The patient safety program is expanding, thanks to a $3 million federal grant to the center in June. The funding is part of a broader initiative announced by President Barack Obama in 2009 to invest in new ways to address medical malpractice. The expansion will begin with about 10 Chicago hospitals, some investor-owned, as are most of the facilities in Las Vegas.

One of them, MacNeal Hospital, is a 427-bed, for-profit facility owned by Tennessee-based Vanguard Health System, which also owns facilities in Arizona, Massachusetts and Texas.

Dr. Charles Bareis, MacNeal’s chief medical officer, said it needs to improve communication with patients. “The standard response is ‘Don’t talk to anyone about this, hunker down and see if they sue,’ ” he said. “It’s not good for patients and families and destroys the morale of your staff.”

Click to enlarge photo

Dr. Charles Bareis, chief medical officer at MacNeal Hospital in Berwyn, Illinois Tuesday, November 30, 2010.

Bareis said if the seven pillars succeed at MacNeal, there is interest in expanding it throughout the chain.

Success will be measured primarily by whether the program saves the hospital money, he said, but implementing it is right for patient safety and for employees. He said he’s less concerned with the hospital’s motive than he is with moving in the right direction.

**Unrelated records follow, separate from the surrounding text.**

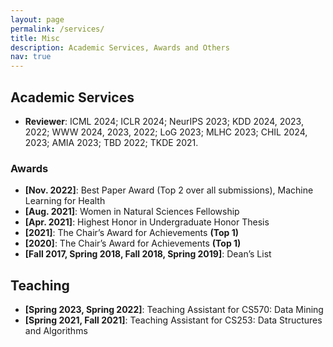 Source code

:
 ```yaml
---
layout: page
permalink: /services/
title: Misc 
description: Academic Services, Awards and Others
nav: true
---
```


## Academic Services

<!-- ###  -->

- **Reviewer**: ICML 2024; ICLR 2024; NeurIPS 2023; KDD 2024, 2023, 2022; WWW 2024, 2023,
2022; LoG 2023; MLHC 2023; CHIL 2024, 2023; AMIA 2023; TBD 2022; TKDE 2021.

### Awards

- **[Nov. 2022]**: Best Paper Award (Top 2 over all submissions), Machine Learning for Health
- **[Aug. 2021]**: Women in Natural Sciences Fellowship
- **[Apr. 2021]**: Highest Honor in Undergraduate Honor Thesis
- **[2021]**: The Chair’s Award for Achievements **(Top 1)**
- **[2020]**: The Chair’s Award for Achievements **(Top 1)**
- **[Fall 2017, Spring 2018, Fall 2018, Spring 2019]**: Dean’s List


## Teaching

- **[Spring 2023, Spring 2022]**: Teaching Assistant for CS570: Data Mining
- **[Spring 2021, Fall 2021]**: Teaching Assistant for CS253: Data Structures and Algorithms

Similar to Las Vegas hospitals, most doctors at MacNeal are not on salary at the facility, and are insured against medical malpractice by a different company than the hospital. When Bareis talks to doctors about implementing the seven pillars, they don’t disagree, he said. Instead, they support the program because so many patients have been harmed, he said.

Being transparent by conducting open investigations, admitting mistakes and apologizing is satisfying for caregivers, Bareis said. It puts them where they belong, on the same team with the patient.

Hospitals in other states are interested in adopting the seven pillars. Alfred Gilchrist, CEO of the Colorado Medical Society, said doctors and hospital administrators in his state are discussing the program, which he calls “an enlightened evolution.”

He has advocated for medical malpractice caps favored by doctors in Nevada and other states, but sees them as limited in effectiveness.

“Tort reform is a blunt instrument,” Gilchrist said. “Has it made the system safer? Has it made doctors more accountable? Has it restored people who are hurt? I don’t think so.”

McDonald said the seven pillars “could and should be done in Las Vegas.” They require courage and leadership on the part of doctors and hospital administrators to make a commitment that patient safety will become central to the delivery of medical care, he said. The biggest barrier is fear — of the unknown, of financial ruin and of loss of reputation. But those can be overcome, he said.

“Somebody has to step up and say ‘We’re going to do this,’ ” McDonald said. “It’s the smart thing to do and also happens to be the right thing to do.”